• 退職所得の源泉徴収票:提出範囲や提出枚数など

    2023年1月18日

     「退職所得の源泉徴収票」は、転職先での年末調整や確定申告に必要となるため、原則として退職後1ヵ月以内に受給者に交付されます。交付者は、退職手当・一時恩給その他これらの性質を有する給与の支払者です。この退職所得の源泉徴収票は、受給者交付用と税務署提出用に加え、市区町村に提出するための特別徴収票を兼ねていることから、帳票の名称は「退職所得の源泉徴収票・特別徴収票」ですが、このコラムでは略して「退職所得の源泉徴収票」と呼びます。

     退職所得の源泉徴収票は、受給者には必ず交付されますが、税務署と市区町村へ提出するのは、受給者が法人の役員、相談役、顧問その他これらに類する者である場合などに限定されています。また死亡により退職手当等を支払った場合は、相続税法の規定による調書(退職手当金等受給者別支払調書)を提出するので、この場合も退職所得の源泉徴収票を提出する必要はありません。

     税務署および市町村への提出期限は原則として退職後1ヵ月以内で、提出先は支払者の所轄税務署および支払った年の1月1日現在の受給者の住所地の市区町村です。ただしその年中に退職した受給者分を取りまとめて翌年1月31日までに提出しても大丈夫です。

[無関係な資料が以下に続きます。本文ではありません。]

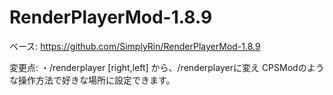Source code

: # RenderPlayerMod-1.8.9
ベース: https://github.com/SimplyRin/RenderPlayerMod-1.8.9

変更点: 
 ・/renderplayer [right,left] から、/renderplayerに変え CPSModのような操作方法で好きな場所に設定できます。
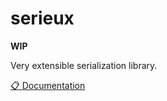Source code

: # serieux

**WIP**

Very extensible serialization library.

[📋 Documentation](https://serieux.readthedocs.io/en/latest/)

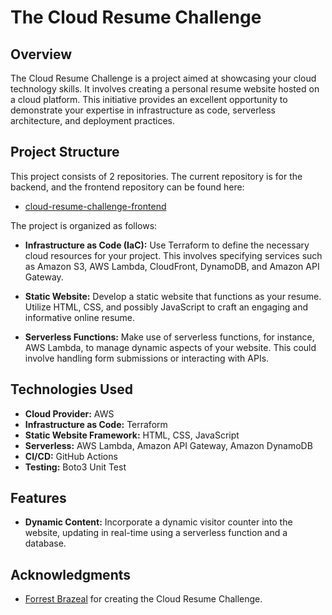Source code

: # The Cloud Resume Challenge

## Overview

The Cloud Resume Challenge is a project aimed at showcasing your cloud technology skills. It involves creating a personal resume website hosted on a cloud platform. This initiative provides an excellent opportunity to demonstrate your expertise in infrastructure as code, serverless architecture, and deployment practices.

## Project Structure

This project consists of 2 repositories. The current repository is for the backend, and the frontend repository can be found here:

- [cloud-resume-challenge-frontend](https://github.com/carawole/cloudchallenge-frontend)

The project is organized as follows:

- **Infrastructure as Code (IaC):** Use Terraform to define the necessary cloud resources for your project. This involves specifying services such as Amazon S3, AWS Lambda, CloudFront, DynamoDB, and Amazon API Gateway.

- **Static Website:** Develop a static website that functions as your resume. Utilize HTML, CSS, and possibly JavaScript to craft an engaging and informative online resume.

- **Serverless Functions:** Make use of serverless functions, for instance, AWS Lambda, to manage dynamic aspects of your website. This could involve handling form submissions or interacting with APIs.

## Technologies Used

- **Cloud Provider:** AWS
- **Infrastructure as Code:** Terraform
- **Static Website Framework:** HTML, CSS, JavaScript
- **Serverless:** AWS Lambda, Amazon API Gateway, Amazon DynamoDB
- **CI/CD:** GitHub Actions
- **Testing:** Boto3 Unit Test

## Features

- **Dynamic Content:** Incorporate a dynamic visitor counter into the website, updating in real-time using a serverless function and a database.

## Acknowledgments

- [Forrest Brazeal](https://forrestbrazeal.com/) for creating the Cloud Resume Challenge.
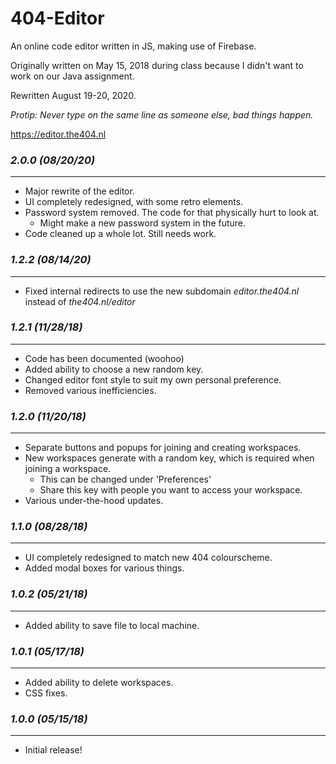 # 404-Editor

An online code editor written in JS, making use of Firebase.

Originally written on May 15, 2018 during class because I didn't want to work on our Java assignment.

Rewritten August 19-20, 2020.

*Protip: Never type on the same line as someone else, bad things happen.*

https://editor.the404.nl


### *2.0.0 (08/20/20)*
----------------------
- Major rewrite of the editor.
- UI completely redesigned, with some retro elements.
- Password system removed. The code for that physically hurt to look at.
    - Might make a new password system in the future.
- Code cleaned up a whole lot. Still needs work.

### *1.2.2 (08/14/20)*
----------------------
- Fixed internal redirects to use the new subdomain *editor.the404.nl* instead of *the404.nl/editor*

### *1.2.1 (11/28/18)*
----------------------
- Code has been documented (woohoo)
- Added ability to choose a new random key.
- Changed editor font style to suit my own personal preference.
- Removed various inefficiencies.

### *1.2.0 (11/20/18)*
----------------------
- Separate buttons and popups for joining and creating workspaces.
- New workspaces generate with a random key, which is required when joining a workspace.
    - This can be changed under 'Preferences'
    - Share this key with people you want to access your workspace.
- Various under-the-hood updates.

### *1.1.0 (08/28/18)*
----------------------
- UI completely redesigned to match new 404 colourscheme.
- Added modal boxes for various things.

### *1.0.2 (05/21/18)*
----------------------
- Added ability to save file to local machine.

### *1.0.1 (05/17/18)*
----------------------
- Added ability to delete workspaces.
- CSS fixes.

### *1.0.0 (05/15/18)*
----------------------
- Initial release!
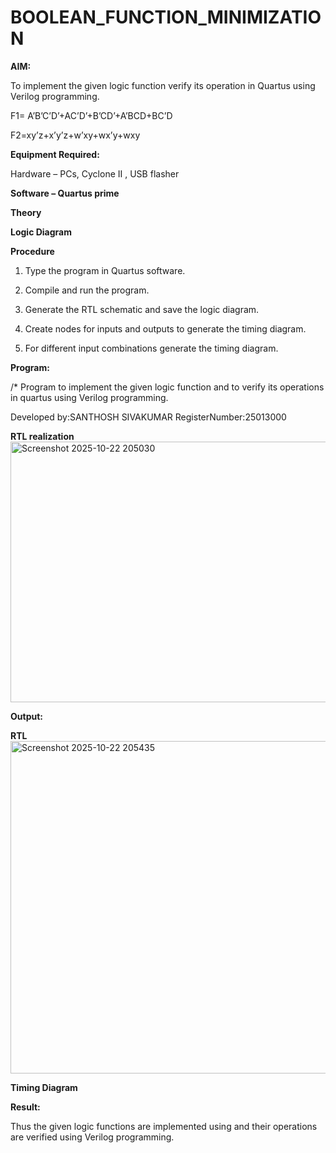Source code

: # BOOLEAN_FUNCTION_MINIMIZATION

**AIM:**

To implement the given logic function verify its operation in Quartus using Verilog programming.

F1= A’B’C’D’+AC’D’+B’CD’+A’BCD+BC’D 

F2=xy’z+x’y’z+w’xy+wx’y+wxy

**Equipment Required:**

Hardware – PCs, Cyclone II , USB flasher

**Software – Quartus prime**

**Theory**

**Logic Diagram**

**Procedure**

1.	Type the program in Quartus software.

2.	Compile and run the program.

3.	Generate the RTL schematic and save the logic diagram.

4.	Create nodes for inputs and outputs to generate the timing diagram.

5.	For different input combinations generate the timing diagram.


**Program:**

/* Program to implement the given logic function and to verify its operations in quartus using Verilog programming. 

Developed by:SANTHOSH SIVAKUMAR RegisterNumber:25013000


**RTL realization**
<img width="808" height="417" alt="Screenshot 2025-10-22 205030" src="https://github.com/user-attachments/assets/dc6a133c-22d0-42dd-82a5-9e9430c2cb78" />

**Output:**

**RTL**
<img width="818" height="532" alt="Screenshot 2025-10-22 205435" src="https://github.com/user-attachments/assets/dd8caaf3-8971-4919-a941-9c6a70189376" />

**Timing Diagram**

**Result:**

Thus the given logic functions are implemented using and their operations are verified using Verilog programming.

     2016年(平成28年)1月1日以後、退職所得の源泉徴収票には退職手当等の支払を受ける者等のマイナンバーや法人番号が記載されることになりましたが、受給者に交付する退職所得の源泉徴収票には、現在もマイナンバー及び法人番号が記載されていません。また、あらかじめ受給者の承諾を得る等の場合、書面交付に代えて電磁的方法で提供できますが、受給者からの請求があるときは、書面により交付しなければなりません。

     退職所得の源泉徴収票の提出枚数は1枚です。ただし租税条約等により日本と自動的情報交換を行うことができる各国等に住所がある者については、同じもの2枚を所轄税務署に提出することとなっていますので、該当する方はご確認ください。